Here we list completed datasets, with the reproducible code that made them, link to the created references and possibly notebook/benchmark examples. This page is a work in progress. All datasets available here will also be listed in the repo Intake catalogue.
This page needs to be cleaned up and the cases standardized.
Sentinel Global coherence
Native data format: GeoTIFF.
Effective in-memory size: 400TB.
Solar Dynamics Observatory
Native data format: FITS.
Effective in-memory data size: 400GB
Notes: each wavelength filter is presented as a separate variable. The DATE-OBS of the nearest preceding 94A image is used for other filters to maintain a single time axis for all variables.
National Water Model
Native data format: NetCDF4/HDF5.
Effective in-memory size: 80TB
Notes: there are so many files, that dask and a tee reduction were required to aggregate the metadata.

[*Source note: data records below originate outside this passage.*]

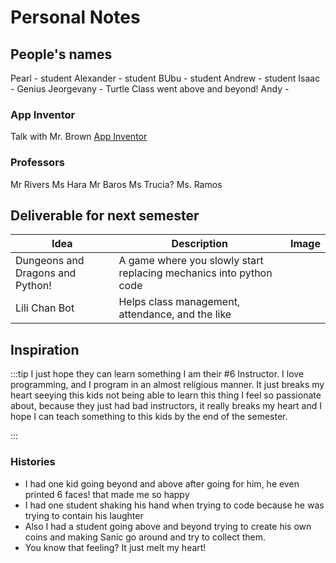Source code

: # Personal Notes

## People's names

Pearl - student
Alexander - student
BUbu - student
Andrew - student
Isaac - Genius
Jeorgevany - Turtle Class went above and beyond!
Andy - 


### App Inventor
Talk with Mr. Brown
[App Inventor](https://appinventor.mit.edu/support/chromebooks#:~:text=Creating%20apps,-To%20create%20apps&text=Go%20to%20My%20Projects%20and,connected%20to%20your%20new%20app.)



### Professors

Mr Rivers
Ms Hara
Mr Baros
Ms Trucia?
Ms. Ramos

## Deliverable for next semester
| Idea                             | Description                                                        | Image |
| -------------------------------- | ------------------------------------------------------------------ | ----- |
| Dungeons and Dragons and Python! | A game where you slowly start replacing mechanics into python code |
| Lili Chan Bot                    | Helps class management, attendance, and the like                   |



## Inspiration

:::tip I just hope they can learn something
I am their #6 Instructor. I love programming, and I program in an almost religious manner. It just breaks my heart seeying this kids not being able to learn this thing I feel so passionate about, because they just had bad instructors, it really breaks my heart and I hope I can teach something to this kids by the end of the semester.

:::


### Histories
- I had one kid going beyond and above after going for him, he even printed 6 faces! that made me so happy
- I had one student shaking his hand when trying to code because he was trying to contain his laughter
- Also I had a student going above and beyond trying to create his own coins and making Sanic go around and try to collect them. 
- You know that feeling? It just melt my heart!




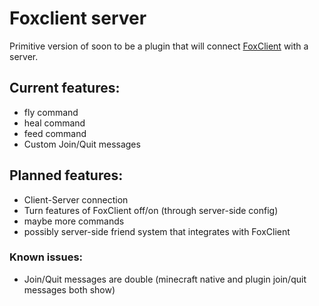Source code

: # Foxclient server

Primitive version of soon to be a plugin that will connect [FoxClient](https://github.com/FoxStudios/FoxClient) with a server.

## Current features:
- fly command
- heal command
- feed command
- Custom Join/Quit messages

## Planned features:
- Client-Server connection
- Turn features of FoxClient off/on (through server-side config)
- maybe more commands
- possibly server-side friend system that integrates with FoxClient


### Known issues:
- Join/Quit messages are double (minecraft native and plugin join/quit messages both show)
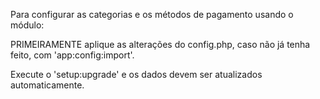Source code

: Para configurar as categorias e os métodos de pagamento usando o módulo:

PRIMEIRAMENTE aplique as alterações do config.php, caso não já tenha feito, com 'app:config:import'.

Execute o 'setup:upgrade' e os dados devem ser atualizados automaticamente.
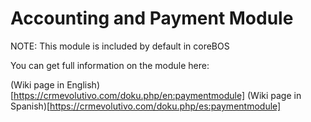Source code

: Accounting and Payment Module
================

NOTE: This module is included by default in coreBOS

You can get full information on the module here:

(Wiki page in English)[https://crmevolutivo.com/doku.php/en:paymentmodule]
(Wiki page in Spanish)[https://crmevolutivo.com/doku.php/es:paymentmodule]

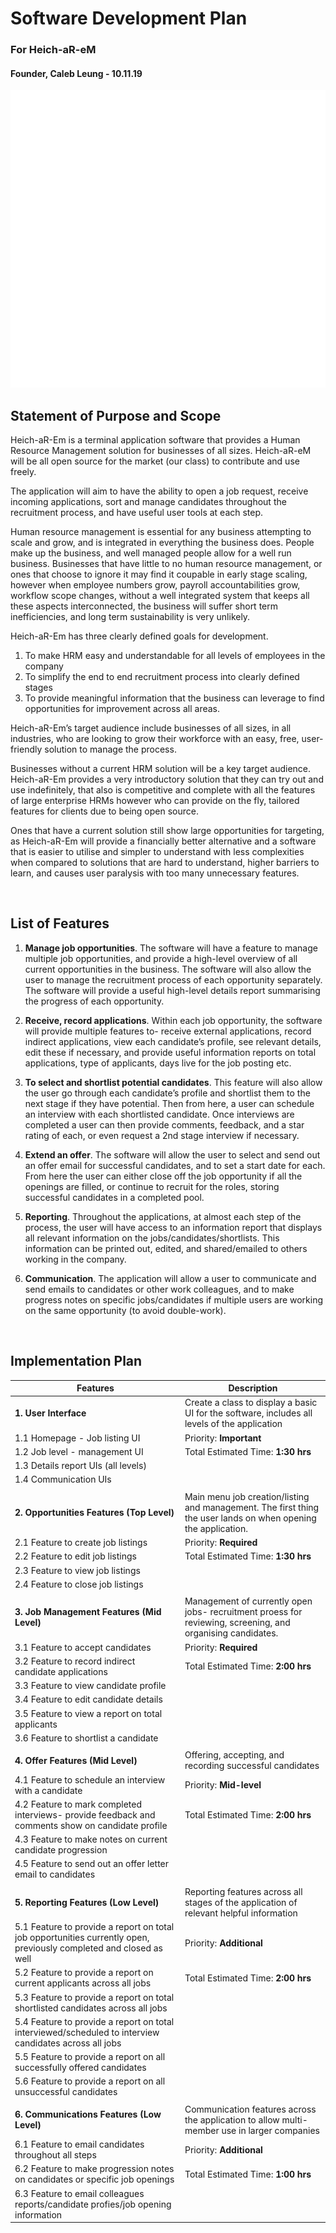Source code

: # Software Development Plan
### For **Heich-aR-eM**

#### Founder, Caleb Leung - 10.11.19
![Logo](./logo.png)

## **Statement of Purpose and Scope**

Heich-aR-Em is a terminal application software that provides a Human Resource Management solution for businesses of all sizes. Heich-aR-eM will be all open source for the market (our class) to contribute and use freely. 

The application will aim to have the ability to open a job request, receive incoming applications, sort and manage candidates throughout the recruitment process, and have useful user tools at each step. 

Human resource management is essential for any business attempting to scale and grow, and is integrated in everything the business does. People make up the business, and well managed people allow for a well run business. Businesses that have little to no human resource management, or ones that choose to ignore it may find it coupable in early stage scaling, however when employee numbers grow, payroll accountabilities grow, workflow scope changes, without a well integrated system that keeps all these aspects interconnected, the business will suffer short term inefficiencies, and long term sustainability is very unlikely. 

Heich-aR-Em has three clearly defined goals for development.

1. To make HRM easy and understandable for all levels of employees in the company
2. To simplify the end to end recruitment process into clearly defined stages
3. To provide meaningful information that the business can leverage to find opportunities for improvement across all areas. 

Heich-aR-Em’s target audience include businesses of all sizes, in all industries, who are looking to grow their workforce with an easy, free, user-friendly solution to manage the process. 

Businesses without a current HRM solution will be a key target audience. Heich-aR-Em provides a very introductory solution that they can try out and use indefinitely, that also is competitive and complete with all the features of large enterprise HRMs however who can provide on the fly, tailored features for clients due to being open source.  

Ones that have a current solution still show large opportunities for targeting, as Heich-aR-Em will provide a financially better alternative and a software that is easier to utilise and simpler to understand with less complexities when compared to solutions that are hard to understand, higher barriers to learn, and causes user paralysis with too many unnecessary features. 

<br>

## **List of Features**

1. **Manage job opportunities**. The software will have a feature to manage multiple job opportunities, and provide a high-level overview of all current opportunities in the business. The software will also allow the user to manage the recruitment process of each opportunity separately. The software will provide a useful high-level details report summarising the progress of each opportunity. 

2. **Receive, record applications**. Within each job opportunity, the software will provide multiple features to- receive external applications, record indirect applications, view each candidate’s profile, see relevant details, edit these if necessary, and provide useful information reports on total applications, type of applicants, days live for the job posting etc. 

3. **To select and shortlist potential candidates**. This feature will also allow the user go through each candidate’s profile and shortlist them to the next stage if they have potential. Then from here, a user can schedule an interview with each shortlisted candidate. Once interviews are completed a user can then provide comments, feedback, and a star rating of each, or even request a 2nd stage interview if necessary. 

4. **Extend an offer**. The software will allow the user to select and send out an offer email for successful candidates, and to set a start date for each. From here the user can either close off the job opportunity if all the openings are filled, or continue to recruit for the roles, storing successful candidates in a completed pool.

5. **Reporting**. Throughout the applications, at almost each step of the process, the user will have access to an information report that displays all relevant information on the jobs/candidates/shortlists. This information can be printed out, edited, and shared/emailed to others working in the company. 

6. **Communication**. The application will allow a user to communicate and send emails to candidates or other work colleagues, and to make progress notes on specific jobs/candidates if multiple users are working on the same opportunity (to avoid double-work).

<br>

## **Implementation Plan**

| Features      | Description |
| ----------- | ----------- |
| **1. User Interface** | Create a class to display a basic UI for the software, includes all levels of the application     |
| 1.1 Homepage - Job listing UI |    Priority: **Important**      |
| 1.2 Job level - management UI |   Total Estimated Time: **1:30 hrs**       |
| 1.3 Details report UIs (all levels)|      |
| 1.4 Communication UIs |         |
|    |  |
| **2. Opportunities Features (Top Level)** | Main menu job creation/listing and management. The first thing the user lands on when opening the application.        |
| 2.1 Feature to create job listings|  Priority: **Required**        |
| 2.2 Feature to edit job listings |  Total Estimated Time: **1:30 hrs**        |
| 2.3 Feature to view job listings |      |
| 2.4 Feature to close job listings |    |
| | 
| **3. Job Management Features (Mid Level)** | Management of currently open jobs- recruitment proess for reviewing, screening, and organising candidates. |
| 3.1 Feature to accept candidates|  Priority: **Required**        |
| 3.2 Feature to record indirect candidate applications |  Total Estimated Time: **2:00 hrs**        |
| 3.3 Feature to view candidate profile |      |
| 3.4 Feature to edit candidate details |    |
| 3.5 Feature to view a report on total applicants |         |
| 3.6 Feature to shortlist a candidate |         |
||
| **4. Offer Features (Mid Level)** | Offering, accepting, and recording successful candidates |
| 4.1 Feature to schedule an interview with a candidate|  Priority: **Mid-level**        |
| 4.2 Feature to mark completed interviews- provide feedback and comments show on candidate profile |  Total Estimated Time: **2:00 hrs**        |
| 4.3 Feature to make notes on current candidate progression |      |
| 4.5 Feature to send out an offer letter email to candidates |    |
||
| **5. Reporting Features (Low Level)** | Reporting features across all stages of the application of relevant helpful information |
| 5.1 Feature to provide a report on total job opportunities currently open, previously completed and closed as well|  Priority: **Additional**        |
| 5.2 Feature to provide a report on current applicants across all jobs |  Total Estimated Time: **2:00 hrs**        |
| 5.3 Feature to provide a report on total shortlisted candidates across all jobs |      |
| 5.4 Feature to provide a report on total interviewed/scheduled to interview candidates across all jobs |    |
| 5.5 Feature to provide a report on all successfully offered candidates|    |
| 5.6 Feature to provide a report on all unsuccessful candidates|    |
||
| **6. Communications Features (Low Level)** | Communication features across the application to allow multi-member use in larger companies |
| 6.1 Feature to email candidates throughout all steps|  Priority: **Additional**        |
| 6.2 Feature to make progression notes on candidates or specific job openings |  Total Estimated Time: **1:00 hrs**        |
| 6.3 Feature to email colleagues reports/candidate profies/job opening information|      |




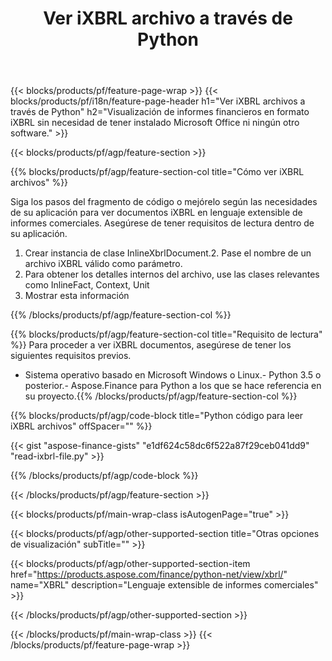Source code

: ﻿---
title: Ver iXBRL archivo a través de Python
description: Código de ejemplo para la visualización de archivos iXBRL. Utilice el código de ejemplo API para ver los archivos por lotes iXBRL dentro de las aplicaciones basadas en Python. 
url: /es/python-net/view/ixbrl/
family: finance
platformtag: python
feature: view
informat: iXBRL
outformat: 
otherformats: 
---
{{< blocks/products/pf/feature-page-wrap >}}
{{< blocks/products/pf/i18n/feature-page-header h1="Ver iXBRL archivos a través de Python" h2="Visualización de informes financieros en formato iXBRL sin necesidad de tener instalado Microsoft Office ni ningún otro software." >}}

{{< blocks/products/pf/agp/feature-section >}}

{{% blocks/products/pf/agp/feature-section-col title="Cómo ver iXBRL archivos" %}}

Siga los pasos del fragmento de código o mejórelo según las necesidades de su aplicación para ver documentos iXBRL en lenguaje extensible de informes comerciales. Asegúrese de tener requisitos de lectura dentro de su aplicación.

1. Crear instancia de clase InlineXbrlDocument.2. Pase el nombre de un archivo iXBRL válido como parámetro.
3. Para obtener los detalles internos del archivo, use las clases relevantes como InlineFact, Context, Unit
4. Mostrar esta información

{{% /blocks/products/pf/agp/feature-section-col %}}

{{% blocks/products/pf/agp/feature-section-col title="Requisito de lectura" %}}
Para proceder a ver iXBRL documentos, asegúrese de tener los siguientes requisitos previos. 
- Sistema operativo basado en Microsoft Windows o Linux.- Python 3.5 o posterior.- Aspose.Finance para Python a los que se hace referencia en su proyecto.{{% /blocks/products/pf/agp/feature-section-col %}}

{{% blocks/products/pf/agp/code-block title="Python código para leer iXBRL archivos" offSpacer="" %}}

{{< gist "aspose-finance-gists" "e1df624c58dc6f522a87f29ceb041dd9" "read-ixbrl-file.py" >}}

{{% /blocks/products/pf/agp/code-block %}}

{{< /blocks/products/pf/agp/feature-section >}}

{{< blocks/products/pf/main-wrap-class isAutogenPage="true" >}}

{{< blocks/products/pf/agp/other-supported-section title="Otras opciones de visualización" subTitle="" >}}

{{< blocks/products/pf/agp/other-supported-section-item href="https://products.aspose.com/finance/python-net/view/xbrl/" name="XBRL" description="Lenguaje extensible de informes comerciales" >}}

{{< /blocks/products/pf/agp/other-supported-section >}}

{{< /blocks/products/pf/main-wrap-class >}}
{{< /blocks/products/pf/feature-page-wrap >}}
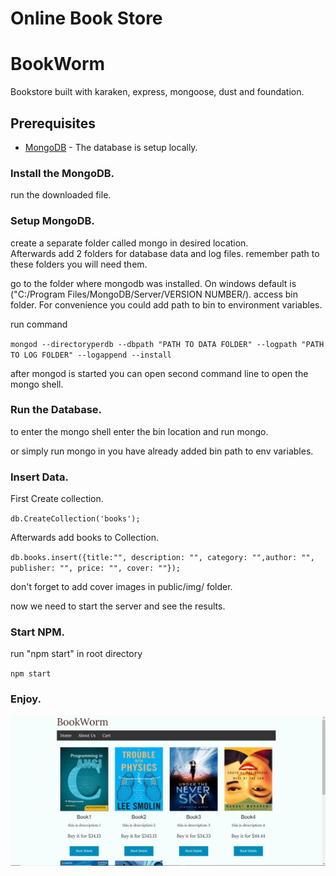 
Online Book Store
=======
# BookWorm
Bookstore built with karaken, express, mongoose, dust and foundation.

## Prerequisites

* [MongoDB](https://www.mongodb.com/download-center?jmp=nav#atlas) - The database is setup locally. 

### Install the MongoDB.

run the downloaded file.

### Setup MongoDB.

create a separate folder called mongo in desired location.  
Afterwards add 2 folders for database data and log files. remember path to these folders you will need them.

go to the folder where mongodb was installed. On windows default is ("C:/Program Files/MongoDB/Server/VERSION NUMBER/).
access bin folder. For convenience you could add path to bin to environment variables. 

run command 

`mongod --directoryperdb --dbpath "PATH TO DATA FOLDER" --logpath "PATH TO LOG FOLDER" --logappend --install`

after mongod is started you can open second command line to open the mongo shell.

### Run the Database.

to enter the mongo shell enter the bin location and run mongo. 

or simply run mongo in you have already added bin path to env variables.

### Insert Data.

First Create collection.

`db.CreateCollection('books');`

Afterwards add books to Collection. 

`db.books.insert({title:"", description: "", category: "",author: "", publisher: "", price: "", cover: ""});`

don't forget to add cover images in public/img/ folder.

now we need to start the server and see the results.

### Start NPM.

run "npm start" in root directory

`npm start`

### Enjoy.

![BookWorm](Capture.PNG?raw=true "BookWorm")


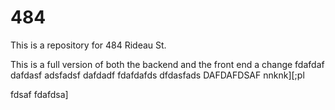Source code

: # 484
This is a repository for 484 Rideau St.

This is a full version of both the backend and the front end
 a change
 fdafdaf
 dafdasf
 adsfadsf
 dafdadf
 fdafdafds
 dfdasfads
 DAFDAFDSAF
 nnknk][;pl
 
 
 fdsaf
 fdafdsa]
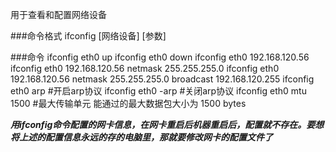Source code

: 用于查看和配置网络设备

###命令格式
	ifconfig [网络设备] [参数]

###命令
	ifconfig eth0 up
	ifconfig eth0 down
	ifconfig eth0 192.168.120.56	
	ifconfig eth0 192.168.120.56 netmask 255.255.255.0
	ifconfig eth0 192.168.120.56 netmask 255.255.255.0 broadcast 192.168.120.255
	ifconfig eth0 arp		#开启arp协议
	ifconfig eth0 -arp		#关闭arp协议
	ifconfig eth0 mtu 1500	#最大传输单元 能通过的最大数据包大小为 1500 bytes
	
***用ifconfig命令配置的网卡信息，在网卡重启后机器重启后，配置就不存在。要想将上述的配置信息永远的存的电脑里，那就要修改网卡的配置文件了***
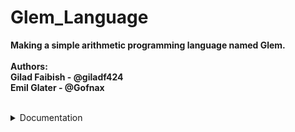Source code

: # Glem_Language
**Making a simple arithmetic programming language named Glem.<br/><br/>**
**Authors:<br/>**
**Gilad Faibish - @giladf424<br/>**
**Emil Glater - @Gofnax<br/>**
<br/>

<details>
## <summary> Documentation </summary>

**Data Types:**<br>
In Glem we support the usage of integers and boolean values.<br/>
With this, you can use basic arithmetic operations:
* Addition (+)
* Subtraction (-)
* Multiplication (*)
* Division (integer division) (/)
* Modulo (%)

and boolean operations:
* AND (&&)
* OR (||)
* NOT (!)




</details>
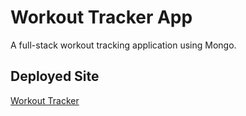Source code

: # Workout Tracker App
A full-stack workout tracking application using Mongo.

## Deployed Site

[Workout Tracker](https://workout-fitness-tracker.herokuapp.com/)
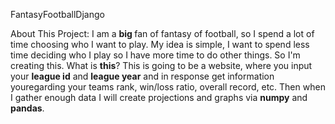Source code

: FantasyFootballDjango

About This Project: 
I am a <b> big </b> fan of fantasy of football, so I spend a lot of time choosing who I want to play. My idea is simple, I want to spend less time deciding who I play so I have more time to do other things. So I'm creating this. What is <b>this</b>? This is going to be a website, where you input your <b>league id</b> and <b>league year</b> and in response get information youregarding your teams rank, win/loss ratio, overall record, etc. Then when I gather enough data I will create projections and graphs via <b>numpy</b> and <b>pandas</b>.
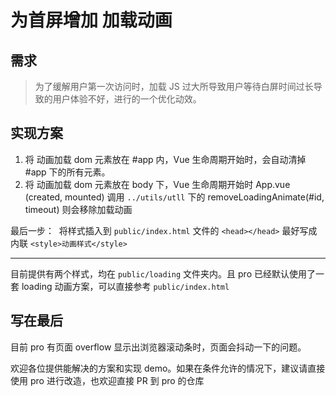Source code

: 为首屏增加 加载动画
====



## 需求

> 为了缓解用户第一次访问时，加载 JS 过大所导致用户等待白屏时间过长导致的用户体验不好，进行的一个优化动效。



## 实现方案

1. 将 动画加载 dom 元素放在 #app 内，Vue 生命周期开始时，会自动清掉 #app 下的所有元素。
2. 将 动画加载 dom 元素放在 body 下，Vue 生命周期开始时 App.vue (created, mounted) 调用 `../utils/utll` 下的 removeLoadingAnimate(#id, timeout) 则会移除加载动画

最后一步：
​	将样式插入到 `public/index.html` 文件的 `<head></head>` 最好写成内联 `<style>动画样式</style>` 



----

目前提供有两个样式，均在 `public/loading` 文件夹内。且 pro 已经默认使用了一套 loading 动画方案，可以直接参考 `public/index.html`


## 写在最后

目前 pro 有页面 overflow 显示出浏览器滚动条时，页面会抖动一下的问题。

欢迎各位提供能解决的方案和实现 demo。如果在条件允许的情况下，建议请直接使用 pro 进行改造，也欢迎直接 PR 到 pro 的仓库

Generator notebook: https://nbviewer.org/gist/rsignell-usgs/ef435a53ac530a2843ce7e1d59f96e22
Native data format: NetCDF4/HDF5. Effective in-memory size: 66TB. On disk size: 16TB
Notes: Global sea surface temperature data. The notebook includes benchmarks. See the notebook for how to establish NASA Earthdata credentials necessary for data access.
Native format: GRIB2.
Effective in-memory size: 1.5GB (11-file subset)
Notebook (generation and use): https://nbviewer.org/gist/peterm790/92eb1df3d58ba41d3411f8a840be2452
Notes: High-Resolution Rapid Refresh, real-time 3-km resolution, hourly updated, cloud-resolving, convection-allowing atmospheric model from NOAA. Notebook extracts only sections matching the filter “heightAboveGround=2”.